Antes de llegar a la estancia Finca Piedra donde nos quedamos la última noche del viaje uruguayo pasamos por San José, la capital del departamento, que tiene un bello teatro de cien años.
A pocas cuadras de la plaza dos viejos muy viejos toman sol en la vereda. Uno sentado y el otro parado, los dos con gorra. Los árboles abrigan algunas hojas amarillas y, aunque hace frío, el sol es amigable esta tarde. Me acerco a conversar. Uno de los dos no ve bien, el otro no escucha, pero parece que disfrutan. El que está sentado tiene 94, el otro 82.
–Pase, entre, yo era peluquero, ahí están las cosas.
Entro sola a la casa, las ventanas abiertas dejan pasar la luz a un cuarto pintado de celeste.
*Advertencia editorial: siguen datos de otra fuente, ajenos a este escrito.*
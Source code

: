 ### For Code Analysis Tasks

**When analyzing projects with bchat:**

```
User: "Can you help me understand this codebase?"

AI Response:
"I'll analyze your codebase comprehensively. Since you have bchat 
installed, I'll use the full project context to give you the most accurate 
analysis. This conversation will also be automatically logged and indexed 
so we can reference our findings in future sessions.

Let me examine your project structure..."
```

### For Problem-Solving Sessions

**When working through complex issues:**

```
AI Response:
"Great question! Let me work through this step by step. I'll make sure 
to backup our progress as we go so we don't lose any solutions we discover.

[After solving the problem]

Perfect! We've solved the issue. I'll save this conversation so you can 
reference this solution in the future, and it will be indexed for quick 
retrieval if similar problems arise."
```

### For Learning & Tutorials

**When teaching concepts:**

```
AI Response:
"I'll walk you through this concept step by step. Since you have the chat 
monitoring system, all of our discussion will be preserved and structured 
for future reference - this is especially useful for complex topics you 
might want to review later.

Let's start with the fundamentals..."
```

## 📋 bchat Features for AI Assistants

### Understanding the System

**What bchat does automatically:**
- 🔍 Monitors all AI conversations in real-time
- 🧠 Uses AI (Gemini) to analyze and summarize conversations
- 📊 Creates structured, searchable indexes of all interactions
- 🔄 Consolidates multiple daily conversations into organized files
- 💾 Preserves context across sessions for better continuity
El sillón de peluquero frente al espejo, varias tijeras, brochas, todo está más o menos como si hubiera cortado el pelo ayer aunque hará veinte años que ya no lo hace.
Leí que en una reunión de empresarios, en España, Mujica dijo que los uruguayos son medio atorrantes y que no se van a morir por trabajar mucho. Y que es un país decente. Recorriéndolo da esa sensación. La gente tiene algo del Pepe, de su llaneza y espontaneidad. Y también tienen algo de los cantares de Zitarrosa, una cierta sabiduría de vida.
Acá son así, uno habla dos o tres palabras y se abren de par en par. Con la franqueza de la gente sana. Te invitan a su casa, te cuentan su historia, no te invitan mate pero saben compartir. En este viaje varias veces me parece estar ante situaciones en vías de extinción.